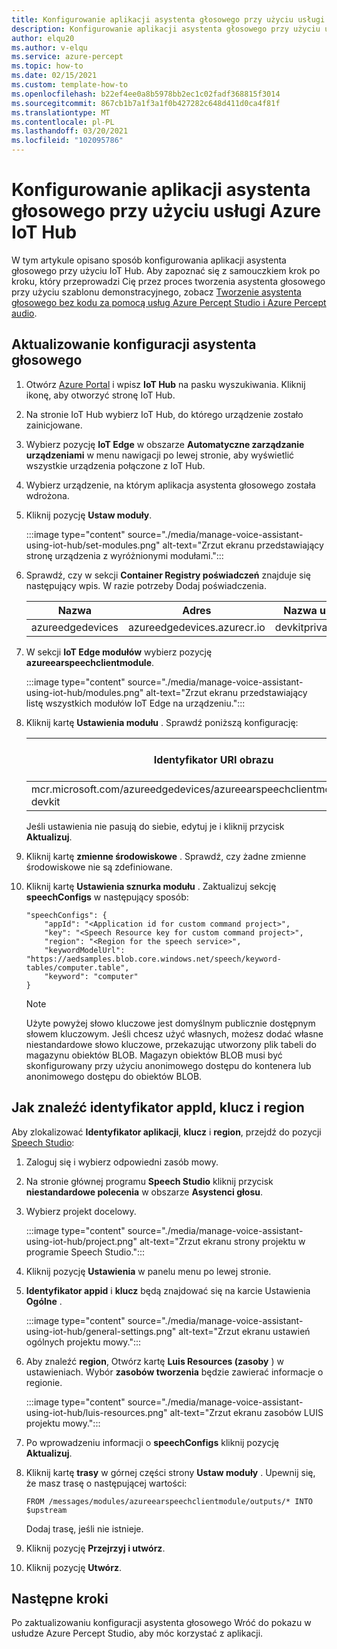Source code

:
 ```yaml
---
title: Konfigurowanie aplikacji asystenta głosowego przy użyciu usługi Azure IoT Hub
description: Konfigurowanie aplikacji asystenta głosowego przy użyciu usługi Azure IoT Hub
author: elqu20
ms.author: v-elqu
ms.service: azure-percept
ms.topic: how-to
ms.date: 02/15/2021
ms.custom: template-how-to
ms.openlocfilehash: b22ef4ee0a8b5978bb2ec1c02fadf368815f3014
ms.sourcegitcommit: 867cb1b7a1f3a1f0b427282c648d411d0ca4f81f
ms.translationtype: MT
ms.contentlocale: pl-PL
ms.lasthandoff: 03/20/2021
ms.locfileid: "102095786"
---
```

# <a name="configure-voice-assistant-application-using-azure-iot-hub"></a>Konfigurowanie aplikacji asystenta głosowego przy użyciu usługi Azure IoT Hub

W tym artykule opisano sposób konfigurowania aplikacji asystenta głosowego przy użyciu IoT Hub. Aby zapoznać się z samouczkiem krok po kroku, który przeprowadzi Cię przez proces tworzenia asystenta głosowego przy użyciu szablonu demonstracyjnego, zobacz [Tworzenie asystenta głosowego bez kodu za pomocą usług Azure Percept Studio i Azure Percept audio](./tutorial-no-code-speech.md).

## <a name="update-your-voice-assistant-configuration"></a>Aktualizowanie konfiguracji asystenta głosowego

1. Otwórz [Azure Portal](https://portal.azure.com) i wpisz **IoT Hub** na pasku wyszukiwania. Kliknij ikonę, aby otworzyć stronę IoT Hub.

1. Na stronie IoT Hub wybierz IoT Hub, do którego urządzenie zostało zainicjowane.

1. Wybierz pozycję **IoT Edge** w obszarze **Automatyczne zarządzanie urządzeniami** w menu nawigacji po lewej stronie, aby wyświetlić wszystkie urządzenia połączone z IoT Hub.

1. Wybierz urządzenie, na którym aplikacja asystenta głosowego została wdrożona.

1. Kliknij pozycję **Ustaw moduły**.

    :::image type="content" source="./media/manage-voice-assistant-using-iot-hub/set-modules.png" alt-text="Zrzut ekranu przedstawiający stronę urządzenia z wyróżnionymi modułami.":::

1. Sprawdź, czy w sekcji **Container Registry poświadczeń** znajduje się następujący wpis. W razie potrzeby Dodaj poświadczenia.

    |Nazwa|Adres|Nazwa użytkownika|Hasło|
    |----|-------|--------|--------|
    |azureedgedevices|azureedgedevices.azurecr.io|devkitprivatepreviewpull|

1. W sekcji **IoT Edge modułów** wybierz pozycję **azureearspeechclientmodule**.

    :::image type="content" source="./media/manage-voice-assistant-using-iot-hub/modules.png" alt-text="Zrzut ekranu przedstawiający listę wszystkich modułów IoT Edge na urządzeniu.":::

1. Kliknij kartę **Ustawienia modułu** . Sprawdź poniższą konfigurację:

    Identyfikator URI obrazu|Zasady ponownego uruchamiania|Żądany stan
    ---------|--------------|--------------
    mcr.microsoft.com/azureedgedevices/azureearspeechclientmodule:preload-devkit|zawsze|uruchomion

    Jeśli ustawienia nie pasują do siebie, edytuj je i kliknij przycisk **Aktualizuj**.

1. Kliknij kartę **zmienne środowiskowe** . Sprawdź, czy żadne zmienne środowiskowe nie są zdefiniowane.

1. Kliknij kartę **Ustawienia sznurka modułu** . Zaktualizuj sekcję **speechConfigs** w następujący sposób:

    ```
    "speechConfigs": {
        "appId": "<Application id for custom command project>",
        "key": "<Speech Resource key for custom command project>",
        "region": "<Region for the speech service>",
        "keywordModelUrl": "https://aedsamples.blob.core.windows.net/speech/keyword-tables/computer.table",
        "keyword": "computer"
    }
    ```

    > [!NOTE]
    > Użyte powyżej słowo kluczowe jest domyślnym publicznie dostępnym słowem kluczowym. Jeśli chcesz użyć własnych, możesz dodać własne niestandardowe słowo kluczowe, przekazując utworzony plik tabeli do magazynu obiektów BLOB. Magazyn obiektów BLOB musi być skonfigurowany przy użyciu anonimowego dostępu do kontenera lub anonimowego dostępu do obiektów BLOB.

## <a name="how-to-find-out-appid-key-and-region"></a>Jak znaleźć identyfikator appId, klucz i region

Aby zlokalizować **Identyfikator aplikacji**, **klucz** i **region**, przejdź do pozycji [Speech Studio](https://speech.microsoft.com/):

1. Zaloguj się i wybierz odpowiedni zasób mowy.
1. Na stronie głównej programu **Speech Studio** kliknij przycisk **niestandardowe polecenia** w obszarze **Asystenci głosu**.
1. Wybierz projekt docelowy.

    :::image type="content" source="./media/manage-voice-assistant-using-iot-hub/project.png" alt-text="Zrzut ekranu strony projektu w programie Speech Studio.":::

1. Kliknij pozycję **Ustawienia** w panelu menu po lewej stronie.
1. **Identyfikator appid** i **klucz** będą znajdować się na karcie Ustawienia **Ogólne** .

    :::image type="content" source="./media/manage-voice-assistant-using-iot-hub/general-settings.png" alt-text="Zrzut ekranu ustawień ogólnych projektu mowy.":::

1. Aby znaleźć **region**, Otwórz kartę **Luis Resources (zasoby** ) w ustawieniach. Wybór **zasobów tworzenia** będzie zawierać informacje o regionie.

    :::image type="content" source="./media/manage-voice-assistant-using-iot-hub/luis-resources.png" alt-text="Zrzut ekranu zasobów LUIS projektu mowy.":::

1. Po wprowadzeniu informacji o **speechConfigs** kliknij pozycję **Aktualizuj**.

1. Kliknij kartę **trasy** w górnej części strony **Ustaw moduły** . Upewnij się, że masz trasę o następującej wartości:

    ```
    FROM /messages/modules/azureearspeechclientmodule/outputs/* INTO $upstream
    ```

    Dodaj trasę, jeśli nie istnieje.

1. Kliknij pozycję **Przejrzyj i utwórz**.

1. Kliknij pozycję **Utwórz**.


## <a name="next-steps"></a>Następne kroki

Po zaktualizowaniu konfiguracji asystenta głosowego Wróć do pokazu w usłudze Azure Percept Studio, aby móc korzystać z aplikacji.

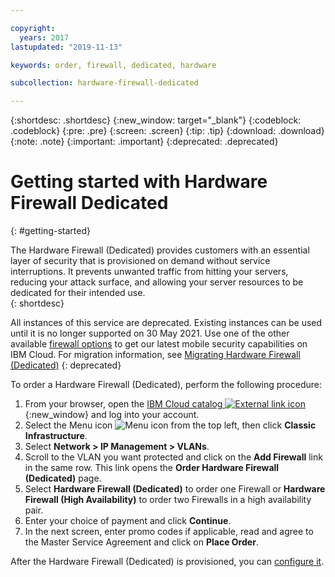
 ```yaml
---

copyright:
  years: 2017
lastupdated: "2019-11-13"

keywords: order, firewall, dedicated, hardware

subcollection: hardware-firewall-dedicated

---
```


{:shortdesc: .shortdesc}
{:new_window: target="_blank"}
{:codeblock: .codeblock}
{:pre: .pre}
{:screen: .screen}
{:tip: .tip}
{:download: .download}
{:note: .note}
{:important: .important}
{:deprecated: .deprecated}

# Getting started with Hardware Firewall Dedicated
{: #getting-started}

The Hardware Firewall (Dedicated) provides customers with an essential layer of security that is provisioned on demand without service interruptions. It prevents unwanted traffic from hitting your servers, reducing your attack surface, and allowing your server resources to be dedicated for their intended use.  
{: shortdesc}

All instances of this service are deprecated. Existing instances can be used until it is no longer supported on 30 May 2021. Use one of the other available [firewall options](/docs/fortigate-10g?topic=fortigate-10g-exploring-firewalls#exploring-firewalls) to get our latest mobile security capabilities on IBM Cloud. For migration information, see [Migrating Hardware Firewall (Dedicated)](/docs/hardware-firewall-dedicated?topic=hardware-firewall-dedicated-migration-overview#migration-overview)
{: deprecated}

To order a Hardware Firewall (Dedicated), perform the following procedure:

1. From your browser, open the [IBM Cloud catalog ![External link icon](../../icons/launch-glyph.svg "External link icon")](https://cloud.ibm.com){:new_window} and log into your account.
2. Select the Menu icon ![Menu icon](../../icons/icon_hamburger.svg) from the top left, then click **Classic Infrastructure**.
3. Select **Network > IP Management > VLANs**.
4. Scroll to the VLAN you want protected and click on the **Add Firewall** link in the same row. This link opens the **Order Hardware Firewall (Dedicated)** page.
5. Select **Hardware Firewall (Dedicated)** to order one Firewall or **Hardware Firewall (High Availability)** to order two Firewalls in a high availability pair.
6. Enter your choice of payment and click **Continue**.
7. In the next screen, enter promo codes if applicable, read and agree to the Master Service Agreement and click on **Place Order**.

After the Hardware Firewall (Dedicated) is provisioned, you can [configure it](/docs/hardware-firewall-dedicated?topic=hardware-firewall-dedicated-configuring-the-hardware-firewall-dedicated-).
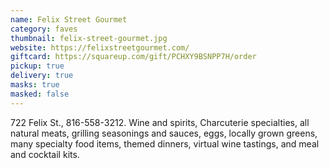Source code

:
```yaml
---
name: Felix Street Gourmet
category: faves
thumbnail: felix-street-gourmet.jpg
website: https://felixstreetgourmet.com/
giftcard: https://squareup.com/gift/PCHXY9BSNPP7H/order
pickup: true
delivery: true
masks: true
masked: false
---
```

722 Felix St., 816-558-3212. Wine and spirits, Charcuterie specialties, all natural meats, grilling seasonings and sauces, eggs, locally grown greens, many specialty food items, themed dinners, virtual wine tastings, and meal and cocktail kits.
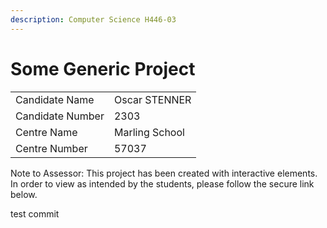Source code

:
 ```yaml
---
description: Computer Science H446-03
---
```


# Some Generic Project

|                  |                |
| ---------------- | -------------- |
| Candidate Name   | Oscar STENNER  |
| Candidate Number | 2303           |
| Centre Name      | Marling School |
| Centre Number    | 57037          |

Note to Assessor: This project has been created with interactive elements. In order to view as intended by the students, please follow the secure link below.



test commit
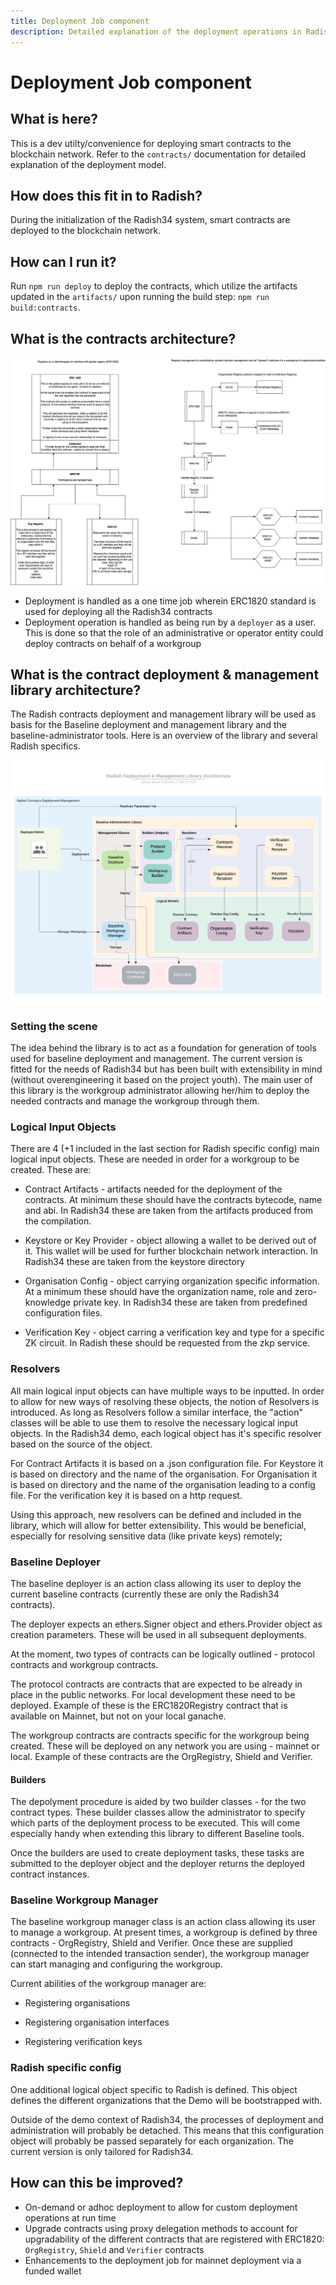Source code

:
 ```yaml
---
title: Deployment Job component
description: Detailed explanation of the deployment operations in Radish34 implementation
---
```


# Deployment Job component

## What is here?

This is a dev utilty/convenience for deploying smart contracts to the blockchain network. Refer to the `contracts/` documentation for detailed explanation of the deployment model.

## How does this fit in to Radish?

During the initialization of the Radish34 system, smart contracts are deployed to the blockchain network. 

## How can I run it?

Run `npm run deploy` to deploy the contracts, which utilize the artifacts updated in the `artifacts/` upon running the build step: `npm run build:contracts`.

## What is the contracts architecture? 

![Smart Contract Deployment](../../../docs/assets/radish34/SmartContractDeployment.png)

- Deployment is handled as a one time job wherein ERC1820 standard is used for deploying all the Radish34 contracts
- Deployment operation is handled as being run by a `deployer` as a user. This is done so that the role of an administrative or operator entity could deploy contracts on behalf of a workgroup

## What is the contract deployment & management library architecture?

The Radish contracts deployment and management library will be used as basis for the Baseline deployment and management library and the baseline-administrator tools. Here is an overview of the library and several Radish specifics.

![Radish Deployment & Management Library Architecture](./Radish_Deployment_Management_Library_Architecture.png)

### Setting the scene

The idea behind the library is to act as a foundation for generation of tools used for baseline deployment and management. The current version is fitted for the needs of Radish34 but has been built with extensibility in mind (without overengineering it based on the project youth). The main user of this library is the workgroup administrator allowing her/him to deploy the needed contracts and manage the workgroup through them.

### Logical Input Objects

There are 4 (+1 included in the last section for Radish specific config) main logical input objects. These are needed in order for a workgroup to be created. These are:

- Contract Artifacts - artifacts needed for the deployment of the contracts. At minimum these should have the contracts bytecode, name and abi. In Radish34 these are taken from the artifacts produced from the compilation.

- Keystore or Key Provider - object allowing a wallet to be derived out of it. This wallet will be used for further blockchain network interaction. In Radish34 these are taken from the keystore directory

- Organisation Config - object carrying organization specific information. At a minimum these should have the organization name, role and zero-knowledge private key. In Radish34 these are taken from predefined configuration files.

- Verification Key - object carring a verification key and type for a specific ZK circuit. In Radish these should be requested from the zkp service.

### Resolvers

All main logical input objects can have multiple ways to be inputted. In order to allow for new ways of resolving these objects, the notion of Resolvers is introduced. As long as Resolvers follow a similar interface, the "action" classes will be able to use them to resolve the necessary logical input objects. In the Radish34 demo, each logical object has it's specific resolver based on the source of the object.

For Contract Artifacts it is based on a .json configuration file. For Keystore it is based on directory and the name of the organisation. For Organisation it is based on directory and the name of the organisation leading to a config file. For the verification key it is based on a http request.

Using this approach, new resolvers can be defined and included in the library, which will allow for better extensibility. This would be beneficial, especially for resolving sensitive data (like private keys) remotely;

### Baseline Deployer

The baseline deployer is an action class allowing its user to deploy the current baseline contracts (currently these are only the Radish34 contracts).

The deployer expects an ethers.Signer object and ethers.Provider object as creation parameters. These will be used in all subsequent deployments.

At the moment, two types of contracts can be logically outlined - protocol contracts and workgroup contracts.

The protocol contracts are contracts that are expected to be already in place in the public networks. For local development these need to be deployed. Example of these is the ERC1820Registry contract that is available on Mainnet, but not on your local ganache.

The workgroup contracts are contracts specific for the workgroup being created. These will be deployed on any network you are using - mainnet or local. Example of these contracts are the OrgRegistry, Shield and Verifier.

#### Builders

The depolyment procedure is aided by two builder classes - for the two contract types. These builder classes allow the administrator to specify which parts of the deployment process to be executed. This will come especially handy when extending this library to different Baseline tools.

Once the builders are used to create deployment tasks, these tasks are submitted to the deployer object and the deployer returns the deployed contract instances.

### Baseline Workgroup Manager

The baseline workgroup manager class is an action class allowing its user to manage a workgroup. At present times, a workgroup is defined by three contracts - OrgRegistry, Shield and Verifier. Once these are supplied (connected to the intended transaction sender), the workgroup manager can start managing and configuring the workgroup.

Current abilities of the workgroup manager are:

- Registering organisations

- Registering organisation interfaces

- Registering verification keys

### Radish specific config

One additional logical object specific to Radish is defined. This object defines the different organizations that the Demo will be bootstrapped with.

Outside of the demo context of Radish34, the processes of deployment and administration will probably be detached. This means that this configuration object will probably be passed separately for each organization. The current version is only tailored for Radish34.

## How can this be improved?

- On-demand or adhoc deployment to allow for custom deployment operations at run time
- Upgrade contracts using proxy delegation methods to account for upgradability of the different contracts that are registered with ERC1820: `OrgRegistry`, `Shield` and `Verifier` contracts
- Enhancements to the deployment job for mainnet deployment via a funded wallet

+===+

### [EXERCISE]
In the listing above, find the line with "### Radish specific config" and the line with "One additional logical", then reproduce both and every line between them exactly.

### [WRITTEN ANSWER]
### Radish specific config

One additional logical object specific to Radish is defined. This object defines the different organizations that the Demo will be bootstrapped with.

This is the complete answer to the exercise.